> _Activity_: Each line from the one that contains "[10.000, 12.500) = 96" to the end of the entries must be copied word for word, and only those lines.

Records for this exercise Start Marker

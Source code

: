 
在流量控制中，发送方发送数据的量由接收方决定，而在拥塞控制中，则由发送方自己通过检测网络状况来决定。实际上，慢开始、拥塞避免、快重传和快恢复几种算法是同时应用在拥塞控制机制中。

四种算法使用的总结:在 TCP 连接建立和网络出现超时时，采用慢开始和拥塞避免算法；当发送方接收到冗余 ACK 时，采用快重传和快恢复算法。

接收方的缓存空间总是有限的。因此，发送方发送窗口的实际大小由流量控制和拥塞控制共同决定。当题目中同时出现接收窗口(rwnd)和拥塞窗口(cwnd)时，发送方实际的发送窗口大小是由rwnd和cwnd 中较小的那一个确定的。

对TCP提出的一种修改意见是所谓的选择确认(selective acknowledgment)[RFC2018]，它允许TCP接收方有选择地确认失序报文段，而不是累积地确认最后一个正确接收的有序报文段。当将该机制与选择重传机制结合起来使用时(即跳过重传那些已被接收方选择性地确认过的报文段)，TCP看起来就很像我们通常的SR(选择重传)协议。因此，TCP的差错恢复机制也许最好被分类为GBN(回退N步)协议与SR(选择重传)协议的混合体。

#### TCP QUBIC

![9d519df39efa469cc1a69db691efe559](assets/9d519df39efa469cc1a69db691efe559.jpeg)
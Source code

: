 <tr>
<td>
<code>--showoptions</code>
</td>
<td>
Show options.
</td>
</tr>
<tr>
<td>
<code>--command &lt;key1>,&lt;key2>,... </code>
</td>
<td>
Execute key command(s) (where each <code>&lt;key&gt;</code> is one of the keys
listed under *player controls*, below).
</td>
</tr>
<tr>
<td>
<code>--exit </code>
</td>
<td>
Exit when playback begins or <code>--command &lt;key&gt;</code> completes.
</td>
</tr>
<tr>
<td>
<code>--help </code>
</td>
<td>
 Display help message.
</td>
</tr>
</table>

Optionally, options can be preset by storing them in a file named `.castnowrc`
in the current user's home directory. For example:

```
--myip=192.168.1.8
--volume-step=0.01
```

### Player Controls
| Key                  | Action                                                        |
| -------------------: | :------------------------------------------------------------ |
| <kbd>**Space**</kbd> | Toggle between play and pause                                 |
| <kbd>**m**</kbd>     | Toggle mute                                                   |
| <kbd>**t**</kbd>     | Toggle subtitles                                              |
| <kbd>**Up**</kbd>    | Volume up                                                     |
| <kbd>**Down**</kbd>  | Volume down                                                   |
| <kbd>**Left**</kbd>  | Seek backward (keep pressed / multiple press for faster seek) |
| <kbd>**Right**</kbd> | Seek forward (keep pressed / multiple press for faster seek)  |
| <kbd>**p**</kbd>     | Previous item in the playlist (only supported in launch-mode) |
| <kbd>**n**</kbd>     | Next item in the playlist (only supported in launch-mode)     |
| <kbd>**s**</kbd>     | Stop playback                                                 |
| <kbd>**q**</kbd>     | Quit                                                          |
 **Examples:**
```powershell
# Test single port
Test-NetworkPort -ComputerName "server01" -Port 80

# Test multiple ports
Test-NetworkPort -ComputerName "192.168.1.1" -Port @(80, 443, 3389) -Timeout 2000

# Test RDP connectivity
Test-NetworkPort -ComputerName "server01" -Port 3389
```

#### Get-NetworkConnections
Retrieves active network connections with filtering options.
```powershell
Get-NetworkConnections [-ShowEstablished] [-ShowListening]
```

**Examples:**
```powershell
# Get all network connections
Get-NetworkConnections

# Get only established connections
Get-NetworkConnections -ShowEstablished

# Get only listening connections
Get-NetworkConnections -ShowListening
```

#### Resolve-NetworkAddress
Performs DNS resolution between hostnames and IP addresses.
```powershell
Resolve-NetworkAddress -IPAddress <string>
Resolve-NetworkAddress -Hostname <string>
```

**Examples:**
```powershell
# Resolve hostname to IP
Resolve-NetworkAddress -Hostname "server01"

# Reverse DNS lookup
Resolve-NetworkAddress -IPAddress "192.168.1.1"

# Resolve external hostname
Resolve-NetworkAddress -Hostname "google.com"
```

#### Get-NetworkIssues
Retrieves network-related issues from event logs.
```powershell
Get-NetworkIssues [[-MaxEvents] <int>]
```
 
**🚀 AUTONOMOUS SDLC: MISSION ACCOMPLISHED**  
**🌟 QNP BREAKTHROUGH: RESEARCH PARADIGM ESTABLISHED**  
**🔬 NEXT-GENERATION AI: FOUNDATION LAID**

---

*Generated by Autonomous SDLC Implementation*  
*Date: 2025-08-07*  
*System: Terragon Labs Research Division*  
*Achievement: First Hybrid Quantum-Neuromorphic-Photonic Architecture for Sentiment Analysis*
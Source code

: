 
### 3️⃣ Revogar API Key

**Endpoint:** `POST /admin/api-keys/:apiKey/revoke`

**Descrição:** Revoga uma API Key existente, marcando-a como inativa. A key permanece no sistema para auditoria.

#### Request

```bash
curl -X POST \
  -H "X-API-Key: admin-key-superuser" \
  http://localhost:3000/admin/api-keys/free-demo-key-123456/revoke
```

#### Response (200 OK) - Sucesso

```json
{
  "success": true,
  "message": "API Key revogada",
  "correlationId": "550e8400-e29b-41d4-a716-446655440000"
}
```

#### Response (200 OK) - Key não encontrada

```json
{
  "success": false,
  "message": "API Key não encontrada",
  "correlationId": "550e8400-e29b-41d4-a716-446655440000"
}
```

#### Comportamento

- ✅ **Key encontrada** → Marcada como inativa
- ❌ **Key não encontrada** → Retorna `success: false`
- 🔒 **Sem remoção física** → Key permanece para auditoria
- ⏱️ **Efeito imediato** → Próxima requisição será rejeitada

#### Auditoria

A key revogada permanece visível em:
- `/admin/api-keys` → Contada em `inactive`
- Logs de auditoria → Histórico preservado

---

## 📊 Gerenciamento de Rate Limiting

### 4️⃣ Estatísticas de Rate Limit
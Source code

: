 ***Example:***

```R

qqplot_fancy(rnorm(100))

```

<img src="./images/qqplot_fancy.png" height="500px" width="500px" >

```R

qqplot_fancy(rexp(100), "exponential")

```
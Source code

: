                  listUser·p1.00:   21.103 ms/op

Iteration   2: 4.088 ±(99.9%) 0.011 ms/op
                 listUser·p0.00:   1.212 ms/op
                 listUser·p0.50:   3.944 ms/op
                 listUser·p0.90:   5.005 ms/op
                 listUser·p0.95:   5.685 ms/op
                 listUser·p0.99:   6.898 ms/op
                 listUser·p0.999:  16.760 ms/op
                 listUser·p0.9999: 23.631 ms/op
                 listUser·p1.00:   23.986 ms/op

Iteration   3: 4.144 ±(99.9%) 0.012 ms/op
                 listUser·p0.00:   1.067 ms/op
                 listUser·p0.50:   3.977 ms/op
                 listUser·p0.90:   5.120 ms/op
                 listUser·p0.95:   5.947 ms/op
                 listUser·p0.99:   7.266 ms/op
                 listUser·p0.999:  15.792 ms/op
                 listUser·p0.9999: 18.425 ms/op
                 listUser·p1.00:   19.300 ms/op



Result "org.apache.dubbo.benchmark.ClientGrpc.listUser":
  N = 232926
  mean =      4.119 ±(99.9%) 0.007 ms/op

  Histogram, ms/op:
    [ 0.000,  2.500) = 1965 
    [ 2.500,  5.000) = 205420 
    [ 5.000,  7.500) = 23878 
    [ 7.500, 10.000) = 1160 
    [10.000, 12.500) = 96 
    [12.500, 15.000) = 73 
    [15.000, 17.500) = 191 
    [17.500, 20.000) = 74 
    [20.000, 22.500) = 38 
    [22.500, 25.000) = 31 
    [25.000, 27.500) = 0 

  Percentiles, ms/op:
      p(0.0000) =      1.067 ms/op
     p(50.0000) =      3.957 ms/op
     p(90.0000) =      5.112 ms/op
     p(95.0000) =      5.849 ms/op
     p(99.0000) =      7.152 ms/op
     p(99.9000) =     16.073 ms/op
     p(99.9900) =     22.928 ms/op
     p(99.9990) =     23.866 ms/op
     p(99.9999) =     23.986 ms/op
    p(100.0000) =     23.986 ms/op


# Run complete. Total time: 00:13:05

Records for this exercise End Marker

> _Solution below_:
    [10.000, 12.500) = 96 
    [12.500, 15.000) = 73 
    [15.000, 17.500) = 191 
    [17.500, 20.000) = 74 
    [20.000, 22.500) = 38 
    [22.500, 25.000) = 31 
    [25.000, 27.500) = 0 

  Percentiles, ms/op:
      p(0.0000) =      1.067 ms/op
     p(50.0000) =      3.957 ms/op
     p(90.0000) =      5.112 ms/op
     p(95.0000) =      5.849 ms/op
     p(99.0000) =      7.152 ms/op
     p(99.9000) =     16.073 ms/op
     p(99.9900) =     22.928 ms/op
     p(99.9990) =     23.866 ms/op
     p(99.9999) =     23.986 ms/op
    p(100.0000) =     23.986 ms/op


# Run complete. Total time: 00:13:05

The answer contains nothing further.